Em minha jornada como Cristao, onde colecionei não só vitórias mas também derrotas, deparei-me com
uma situação que veio me provar de forma profunda: a questão da perseverança. Somos sempre alvo da tentação de parar no meio do caminho, de desistir no meio da
jornada e abandonar projetos.
Mas, descobri,
horrorizado, que para ser bem-sucedido na vida cristã eu deveria semear
e cultivar uma qualidade que eu não possuía: a perseverança. Juntamente com ela,
vi-me obrigado a crescer em minhas fraquezas e superar minhas dificuldades, tais
como a falta de planejamento e motivação. Se eu consegui? Bem, acho que sim…
O missionário Paulo
Barbosa, um dos precursores do evangelismo virtual, em uma de suas mensagens,
trouxe uma interessante reflexão sobre o mal de não planejar corretamente e as
consequências dessa desastrosa atitude, a qual deixei registrada em meu post Erguer um palácio para morar em um barraco. Outro grande fator
de frustração e decepção na vida é a pressa em querer atingir nossos alvos.
Carreira ou Corrida
No comercio no qual
trabalho, eu faço parte de uma carreira, e essa carreira tem início, meio e fim.

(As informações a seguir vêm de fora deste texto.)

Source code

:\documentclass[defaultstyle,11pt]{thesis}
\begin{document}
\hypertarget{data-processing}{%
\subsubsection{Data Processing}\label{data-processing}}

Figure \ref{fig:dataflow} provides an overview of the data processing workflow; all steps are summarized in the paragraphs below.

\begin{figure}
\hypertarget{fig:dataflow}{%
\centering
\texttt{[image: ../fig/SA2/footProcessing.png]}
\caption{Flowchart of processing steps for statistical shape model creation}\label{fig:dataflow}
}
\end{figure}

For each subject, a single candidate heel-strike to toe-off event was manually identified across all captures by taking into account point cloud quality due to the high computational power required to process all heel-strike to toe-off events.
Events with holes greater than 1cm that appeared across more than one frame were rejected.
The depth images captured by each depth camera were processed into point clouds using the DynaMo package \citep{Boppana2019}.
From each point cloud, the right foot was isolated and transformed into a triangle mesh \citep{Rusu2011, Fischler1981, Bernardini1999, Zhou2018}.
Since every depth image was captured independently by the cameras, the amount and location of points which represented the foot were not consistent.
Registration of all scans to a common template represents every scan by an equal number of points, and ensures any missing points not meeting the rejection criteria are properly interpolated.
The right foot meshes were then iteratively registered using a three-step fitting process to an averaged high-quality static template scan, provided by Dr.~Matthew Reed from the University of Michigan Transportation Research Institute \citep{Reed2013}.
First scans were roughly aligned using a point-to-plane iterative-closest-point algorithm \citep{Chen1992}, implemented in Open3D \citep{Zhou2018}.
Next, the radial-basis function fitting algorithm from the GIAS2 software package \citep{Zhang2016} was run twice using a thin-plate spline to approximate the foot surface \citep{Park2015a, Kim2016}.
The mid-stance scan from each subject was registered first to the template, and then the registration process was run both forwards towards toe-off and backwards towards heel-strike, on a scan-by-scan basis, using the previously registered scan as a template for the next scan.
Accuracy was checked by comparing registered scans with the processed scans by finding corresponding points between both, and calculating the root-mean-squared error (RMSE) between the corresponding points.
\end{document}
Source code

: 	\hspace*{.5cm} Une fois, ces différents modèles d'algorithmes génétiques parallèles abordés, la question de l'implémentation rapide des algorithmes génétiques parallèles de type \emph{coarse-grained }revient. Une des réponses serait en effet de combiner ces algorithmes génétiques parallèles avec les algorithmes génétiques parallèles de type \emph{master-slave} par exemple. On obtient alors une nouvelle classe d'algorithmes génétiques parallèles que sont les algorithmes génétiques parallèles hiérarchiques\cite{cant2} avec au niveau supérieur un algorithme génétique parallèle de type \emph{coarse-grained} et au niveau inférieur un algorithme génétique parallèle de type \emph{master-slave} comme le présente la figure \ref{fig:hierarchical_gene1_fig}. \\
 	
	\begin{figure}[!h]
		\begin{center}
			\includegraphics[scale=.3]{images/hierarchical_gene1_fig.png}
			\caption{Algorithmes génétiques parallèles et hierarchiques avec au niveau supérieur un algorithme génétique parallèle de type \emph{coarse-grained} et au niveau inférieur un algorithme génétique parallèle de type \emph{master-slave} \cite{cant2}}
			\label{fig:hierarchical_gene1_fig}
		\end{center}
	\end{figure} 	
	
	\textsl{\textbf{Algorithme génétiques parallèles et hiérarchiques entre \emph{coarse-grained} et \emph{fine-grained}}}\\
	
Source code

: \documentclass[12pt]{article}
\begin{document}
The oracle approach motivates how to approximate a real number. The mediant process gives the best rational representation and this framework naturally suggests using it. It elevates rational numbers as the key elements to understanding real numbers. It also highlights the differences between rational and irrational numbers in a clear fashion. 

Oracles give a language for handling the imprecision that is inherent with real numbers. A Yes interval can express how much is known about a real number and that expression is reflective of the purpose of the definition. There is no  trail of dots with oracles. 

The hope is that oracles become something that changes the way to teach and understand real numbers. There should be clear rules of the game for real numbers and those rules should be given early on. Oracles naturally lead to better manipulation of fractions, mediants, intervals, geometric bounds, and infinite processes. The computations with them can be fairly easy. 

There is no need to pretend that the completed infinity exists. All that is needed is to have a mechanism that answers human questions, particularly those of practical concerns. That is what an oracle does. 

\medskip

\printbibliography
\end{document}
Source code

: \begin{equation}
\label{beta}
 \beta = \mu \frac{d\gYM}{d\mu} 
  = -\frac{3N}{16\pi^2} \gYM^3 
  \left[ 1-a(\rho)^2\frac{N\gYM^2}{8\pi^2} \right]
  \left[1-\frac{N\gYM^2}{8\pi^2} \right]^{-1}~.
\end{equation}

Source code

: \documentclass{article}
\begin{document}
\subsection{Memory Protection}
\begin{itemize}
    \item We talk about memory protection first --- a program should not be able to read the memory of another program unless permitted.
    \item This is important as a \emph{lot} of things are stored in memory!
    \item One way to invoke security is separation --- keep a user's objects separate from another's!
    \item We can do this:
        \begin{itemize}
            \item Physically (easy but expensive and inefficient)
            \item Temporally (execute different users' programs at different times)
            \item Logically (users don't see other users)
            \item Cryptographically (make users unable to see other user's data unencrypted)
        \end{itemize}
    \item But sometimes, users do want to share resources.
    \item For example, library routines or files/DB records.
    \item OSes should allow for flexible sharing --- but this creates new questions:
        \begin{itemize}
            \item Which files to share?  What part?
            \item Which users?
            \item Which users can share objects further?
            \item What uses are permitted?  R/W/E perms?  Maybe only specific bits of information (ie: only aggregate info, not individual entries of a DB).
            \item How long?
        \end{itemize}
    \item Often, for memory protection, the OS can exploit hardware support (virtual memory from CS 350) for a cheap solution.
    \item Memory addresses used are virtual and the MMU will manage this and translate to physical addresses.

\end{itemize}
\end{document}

Hoje, estou no começo dela, na base, mas conheço pessoas que já estão no topo.
Para se crescer , existem os instrumentos da progressão, visto que a medida em que se sobe na carreira, há ganhos para o trabalhador.
Na carreira cristã, a
coisa acontece de modo semelhante: nós vamos progredindo aos poucos e, ao chegar
em determinado ponto da subida, somos promovidos a um outro nível espiritual.
Isso demanda nosso esforço e dedicação para conseguirmos galgar esses degraus na
vida cristã. Também leva tempo, não é de uma hora para outra ou do dia para a
noite, é preciso exercitar a paciência e investir nessa
caminhada.
Quando Paulo escreveu
sobre a carreira, ele deveria estar com o pensamento voltado para os estádios
romanos, em que os atletas corriam para conquistar a coroa de louros, que era
concedida aos vencedores. Assim também é na vida cristã: nossa carreira, isto é
nossa corrida tem um ponto de partida e a linha de chegada, mas há obstáculos
entre eles, e ainda mais coisas.
Também temos
concorrentes, muitas vezes querendo tomar a nossa bênção, o prêmio de nossa
soberana vocação em Cristo. E há expectadores, alguns torcendo por nossa
vitória, mas outros por nossa derrocada. Mas, e quanto a nós? A nós cabe a
árdua
tarefa de darmos o melhor de si e chegarmos até o final, de irmos até o
fim. O que importa, no fim das contas, é terminar a carreira, é completar a
corrida, é concluir a obra.
Assista o breve vídeo
para entender que o que importa é chegar ao fim, e não em primeiro. Mesmo que
você tenha se ferido na caminhada, persevere e vá até o fim. Quando você não
puder seguir em frente, não se preocupe: seu Pai virá em seu socorro para
ajudá-lo a cruzar a linha de chegada. Não tenha medo, pois o Senhor é contigo
por onde quer que andares e guardará o seu pé de tropeçar. Continue, pois a
linha de chegada é logo ali…
Guardar a fé ou conservar a incredulidade?
O que é a fé? Ora, a fé é a fé é a certeza
daquilo que esperamos e a prova das coisas que não vemos (Hb
11.1). E nós, que somos chamados de crentes, temos que honrar esse
nome que nos identifica perante o mundo e também perante o Céu. Todavia, existem
muitos “crentes” que não possuem o essencial para serem assim considerados: a
fé.
Em um
post recente, falei sobre um tipo de crente que, pela contradição entre a teoria
e a prática, ou entre o nome e o caráter, merece ser chamado de crente lerdo e tolo. Você, caro leitor,
deve decidir o que quer de sua vida espiritual: se vai guardar a fé ou conservar
a incredulidade, se vai depositar sua fé em Deus ou se vai zerar seu saldo com
Ele. O que você pretende fazer? Eu prefiro depositar, e deixar minha fé rendendo
no Banco do Céu, para sacar o lucro na vida eterna.
O que é fé? Eu possuo
um conceito
pessoal, que não é uma definição teológica: Fé é a chave que abre as
portas do Céu para nós. E você, está ainda do lado de fora fazendo o quê?